Calculates the UJIVE "signal" or cross-product term \(X' G Y\) for a general design with covariates. The weighting matrix \(G\) is defined as \(U(P_Q) - U(P_W)\), where \(U(P)\) represents the projection matrix with diagonal elements set to zero and rows rescaled by \(1/(1-P_{ii})\).

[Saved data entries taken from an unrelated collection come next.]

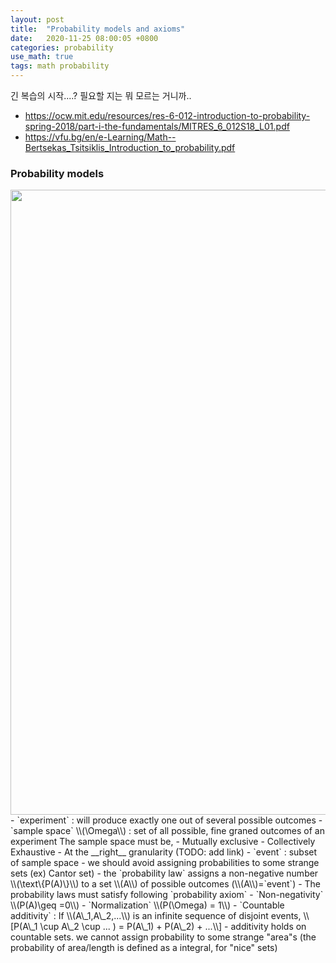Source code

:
 ```yaml
---
layout: post
title:  "Probability models and axioms"
date:   2020-11-25 08:00:05 +0800
categories: probability
use_math: true
tags: math probability 
---
```


긴 복습의 시작....? 필요할 지는 뭐 모르는 거니까..

- <a href="https://ocw.mit.edu/resources/res-6-012-introduction-to-probability-spring-2018/part-i-the-fundamentals/MITRES_6_012S18_L01.pdf" target="blank">https://ocw.mit.edu/resources/res-6-012-introduction-to-probability-spring-2018/part-i-the-fundamentals/MITRES_6_012S18_L01.pdf</a>
- <a href="https://vfu.bg/en/e-Learning/Math--Bertsekas_Tsitsiklis_Introduction_to_probability.pdf" target="_blank">https://vfu.bg/en/e-Learning/Math--Bertsekas_Tsitsiklis_Introduction_to_probability.pdf</a>



### Probability models

<img src="{{site.url}}/images/math/prob_model.png" width="1000">
- `experiment` : will produce exactly one out of several possible outcomes
- `sample space` \\(\Omega\\) : set of all possible, fine graned outcomes of an experiment  
    The sample space must be,
    - Mutually exclusive
    - Collectively Exhaustive
    - At the __right__ granularity (TODO: add link)
- `event` : subset of sample space
  - we should avoid assigning probabilities to some strange sets (ex) Cantor set)
- the `probability law` assigns a non-negative number \\(\text\{P(A)\}\\) to a set \\(A\\) of possible outcomes (\\(A\\)=`event`)
- The probability laws must satisfy following `probability axiom`
  - `Non-negativity` \\(P(A)\geq =0\\)
  - `Normalization` \\(P(\Omega) = 1\\) 
  - `Countable additivity` : If \\(A\_1,A\_2,...\\) is an infinite sequence of disjoint events, \\[P(A\_1 \cup A\_2 \cup ... ) = P(A\_1) + P(A\_2) + ...\\]
    - additivity holds on countable sets. we cannot assign probability to some strange "area"s (the probability of area/length is defined as a integral, for "nice" sets)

GetLM_WQ(df, IdPW, IdPQ, dPW, dPQ, W, Q, X, Y)

Arguments

df

Data frame. Contains the observable variables.

IdPW

Numeric vector. The annihilator diagonals \(1 - P_{W,ii}\).

IdPQ

Numeric vector. The annihilator diagonals \(1 - P_{Q,ii}\).

dPW

Numeric vector. The projection diagonals \(P_{W,ii}\).

dPQ

Numeric vector. The projection diagonals \(P_{Q,ii}\).

W

Matrix. The covariate matrix.

Q

Matrix. The combined instrument and covariate matrix \([Z, W]\).

X

Column name (unquoted). The first variable (e.g., regressor).

Y

Column name (unquoted). The second variable (e.g., outcome).

Value

Numeric scalar. The computed cross-product.

Details

This function computes the scalar: $$S = X' [ (I-D_{P_Q})^{-1}(P_Q - D_{P_Q}) - (I-D_{P_W})^{-1}(P_W - D_{P_W}) ] Y$$

It uses an efficient matrix algebra expansion that avoids constructing the \(N \times N\) projection matrices explicitly. The computation complexity is linear in \(N\) (given pre-computed basis matrices), making it suitable for large datasets where \(G\) is dense.

The result corresponds to the cross-term \(P_{XY}\) (if \(X \neq Y\)) or the self-term \(P_{XX}\) (if \(X = Y\)) used in the confidence interval inequality.

References

Yap, L. (2025). "Inference with Many Weak Instruments and Heterogeneity". Working Paper.